WORK TASK: The entries need to be copied exactly as they stand, images left out.

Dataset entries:
* * * * * * * * *

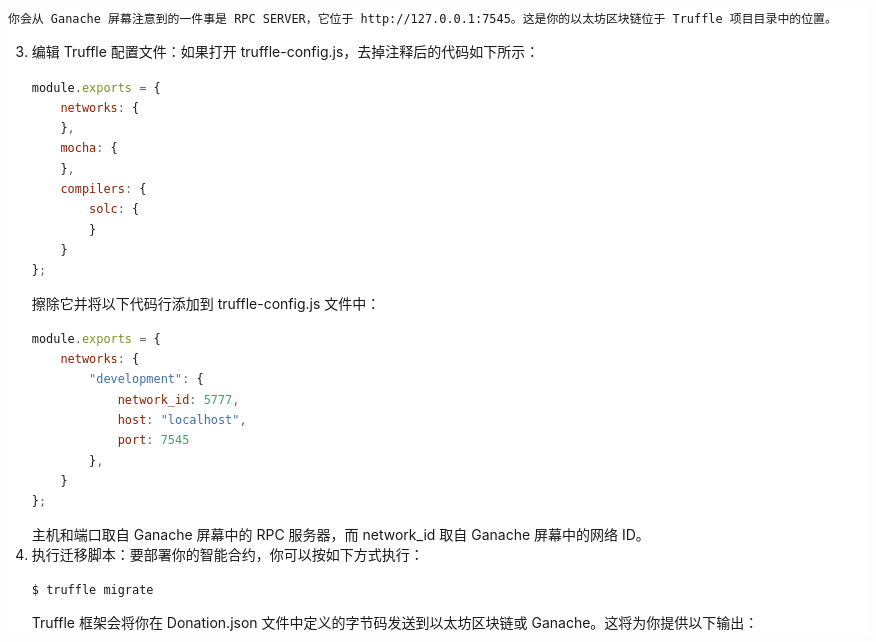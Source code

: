     你会从 Ganache 屏幕注意到的一件事是 RPC SERVER，它位于 http://127.0.0.1:7545。这是你的以太坊区块链位于 Truffle 项目目录中的位置。
3. 编辑 Truffle 配置文件：如果打开 truffle-config.js，去掉注释后的代码如下所示：
    ```js
    module.exports = {
        networks: {
        },
        mocha: {
        },
        compilers: {
            solc: {
            }
        }
    };
    ```
    擦除它并将以下代码行添加到 truffle-config.js 文件中：
    ```js
    module.exports = {
        networks: {
            "development": {
                network_id: 5777,
                host: "localhost",
                port: 7545
            },
        }
    };
    ```
    主机和端口取自 Ganache 屏幕中的 RPC 服务器，而 network_id 取自 Ganache 屏幕中的网络 ID。
4. 执行迁移脚本：要部署你的智能合约，你可以按如下方式执行：
    ```sh
    $ truffle migrate
    ```
    Truffle 框架会将你在 Donation.json 文件中定义的字节码发送到以太坊区块链或 Ganache。这将为你提供以下输出：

* * * * * * * * *

WRITTEN SOLUTION:
Source code

:     你会从 Ganache 屏幕注意到的一件事是 RPC SERVER，它位于 http://127.0.0.1:7545。这是你的以太坊区块链位于 Truffle 项目目录中的位置。
3. 编辑 Truffle 配置文件：如果打开 truffle-config.js，去掉注释后的代码如下所示：
    ```js
    module.exports = {
        networks: {
        },
        mocha: {
        },
        compilers: {
            solc: {
            }
        }
    };
    ```
    擦除它并将以下代码行添加到 truffle-config.js 文件中：
    ```js
    module.exports = {
        networks: {
            "development": {
                network_id: 5777,
                host: "localhost",
                port: 7545
            },
        }
    };
    ```
    主机和端口取自 Ganache 屏幕中的 RPC 服务器，而 network_id 取自 Ganache 屏幕中的网络 ID。
4. 执行迁移脚本：要部署你的智能合约，你可以按如下方式执行：
    ```sh
    $ truffle migrate
    ```
    Truffle 框架会将你在 Donation.json 文件中定义的字节码发送到以太坊区块链或 Ganache。这将为你提供以下输出：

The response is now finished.